» Data for this exercise:

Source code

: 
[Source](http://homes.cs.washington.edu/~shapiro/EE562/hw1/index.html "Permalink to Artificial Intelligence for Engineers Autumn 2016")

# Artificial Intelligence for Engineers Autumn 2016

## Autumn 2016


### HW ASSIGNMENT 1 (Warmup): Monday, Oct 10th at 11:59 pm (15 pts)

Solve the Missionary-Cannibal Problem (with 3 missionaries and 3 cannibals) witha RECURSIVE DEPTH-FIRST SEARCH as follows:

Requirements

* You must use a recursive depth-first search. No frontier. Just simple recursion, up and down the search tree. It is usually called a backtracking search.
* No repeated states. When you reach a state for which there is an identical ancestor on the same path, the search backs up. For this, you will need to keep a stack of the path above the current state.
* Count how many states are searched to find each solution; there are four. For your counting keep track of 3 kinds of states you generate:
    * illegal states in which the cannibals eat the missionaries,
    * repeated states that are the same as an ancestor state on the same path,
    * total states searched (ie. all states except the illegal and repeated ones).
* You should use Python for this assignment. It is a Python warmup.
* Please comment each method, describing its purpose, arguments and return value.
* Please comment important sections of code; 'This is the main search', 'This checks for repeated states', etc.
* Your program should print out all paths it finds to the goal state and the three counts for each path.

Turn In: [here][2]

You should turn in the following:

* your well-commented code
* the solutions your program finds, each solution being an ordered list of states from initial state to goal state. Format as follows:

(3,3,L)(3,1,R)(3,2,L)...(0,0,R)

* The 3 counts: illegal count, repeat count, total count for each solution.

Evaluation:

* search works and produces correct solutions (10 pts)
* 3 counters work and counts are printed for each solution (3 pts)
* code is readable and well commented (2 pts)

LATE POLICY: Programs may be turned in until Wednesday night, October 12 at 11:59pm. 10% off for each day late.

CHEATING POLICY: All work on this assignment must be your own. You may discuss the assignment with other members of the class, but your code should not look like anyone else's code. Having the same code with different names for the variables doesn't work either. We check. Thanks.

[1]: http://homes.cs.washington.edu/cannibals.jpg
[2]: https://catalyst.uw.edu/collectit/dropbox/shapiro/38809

» Your objective:
Where a line of the listing holds the string "POLICY", copy that line.

» Response to this task:
LATE POLICY: Programs may be turned in until Wednesday night, October 12 at 11:59pm. 10% off for each day late.
CHEATING POLICY: All work on this assignment must be your own. You may discuss the assignment with other members of the class, but your code should not look like anyone else's code. Having the same code with different names for the variables doesn't work either. We check. Thanks.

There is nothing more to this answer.